[DATA FOR ANALYSIS — start]
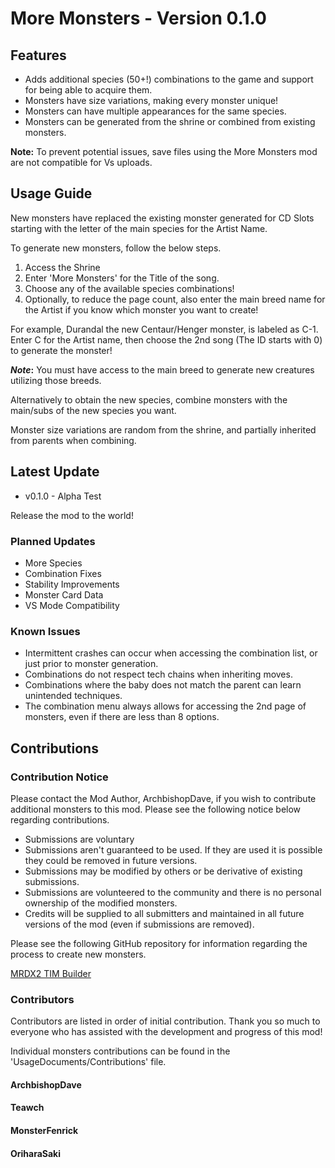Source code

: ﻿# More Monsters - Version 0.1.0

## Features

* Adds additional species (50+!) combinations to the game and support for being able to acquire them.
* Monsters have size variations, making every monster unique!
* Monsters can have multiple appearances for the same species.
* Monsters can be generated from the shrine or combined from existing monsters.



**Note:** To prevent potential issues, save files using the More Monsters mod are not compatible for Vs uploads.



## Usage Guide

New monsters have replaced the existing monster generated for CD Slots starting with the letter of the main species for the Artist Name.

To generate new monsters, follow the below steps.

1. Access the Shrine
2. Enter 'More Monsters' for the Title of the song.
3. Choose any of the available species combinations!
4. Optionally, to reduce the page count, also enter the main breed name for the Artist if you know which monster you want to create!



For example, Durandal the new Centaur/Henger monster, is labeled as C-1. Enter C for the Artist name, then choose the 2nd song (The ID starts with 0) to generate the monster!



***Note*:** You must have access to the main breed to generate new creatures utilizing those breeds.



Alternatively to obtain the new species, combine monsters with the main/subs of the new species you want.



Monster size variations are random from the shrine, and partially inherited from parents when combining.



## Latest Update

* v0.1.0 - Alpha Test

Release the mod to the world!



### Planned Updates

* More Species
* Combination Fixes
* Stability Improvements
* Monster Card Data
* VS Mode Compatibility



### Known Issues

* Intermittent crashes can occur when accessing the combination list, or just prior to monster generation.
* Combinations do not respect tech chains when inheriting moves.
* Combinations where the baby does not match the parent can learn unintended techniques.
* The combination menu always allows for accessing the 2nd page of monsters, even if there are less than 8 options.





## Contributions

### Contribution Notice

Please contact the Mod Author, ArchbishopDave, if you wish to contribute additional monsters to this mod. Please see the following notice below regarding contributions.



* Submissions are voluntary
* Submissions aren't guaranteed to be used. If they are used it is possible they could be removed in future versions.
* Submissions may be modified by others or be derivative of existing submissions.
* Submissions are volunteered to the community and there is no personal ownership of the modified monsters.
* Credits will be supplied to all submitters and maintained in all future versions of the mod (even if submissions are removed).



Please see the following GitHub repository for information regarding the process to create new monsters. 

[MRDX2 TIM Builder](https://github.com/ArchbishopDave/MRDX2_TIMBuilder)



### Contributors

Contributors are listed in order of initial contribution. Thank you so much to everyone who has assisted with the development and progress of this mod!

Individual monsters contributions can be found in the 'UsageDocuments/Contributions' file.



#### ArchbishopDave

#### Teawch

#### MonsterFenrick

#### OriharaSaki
[DATA FOR ANALYSIS — finish]
[DATA FOR ANALYSIS — start]
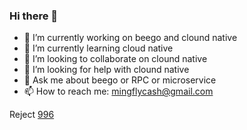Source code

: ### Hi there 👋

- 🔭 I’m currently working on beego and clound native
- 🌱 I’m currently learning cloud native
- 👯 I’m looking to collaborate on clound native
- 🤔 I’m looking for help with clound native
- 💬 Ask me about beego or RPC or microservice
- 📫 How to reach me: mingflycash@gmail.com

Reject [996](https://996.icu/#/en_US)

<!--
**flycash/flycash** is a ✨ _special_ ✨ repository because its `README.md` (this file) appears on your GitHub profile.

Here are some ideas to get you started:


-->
[DATA FOR ANALYSIS — finish]
▶ _YOUR OBJECTIVE_
Going back over the entries above, copy word for word every line from the one that has "Monster Card Data" on through the one that has "### Contribution Notice".

▶ _TASK SOLUTION_
* Monster Card Data
* VS Mode Compatibility



### Known Issues

* Intermittent crashes can occur when accessing the combination list, or just prior to monster generation.
* Combinations do not respect tech chains when inheriting moves.
* Combinations where the baby does not match the parent can learn unintended techniques.
* The combination menu always allows for accessing the 2nd page of monsters, even if there are less than 8 options.





## Contributions

### Contribution Notice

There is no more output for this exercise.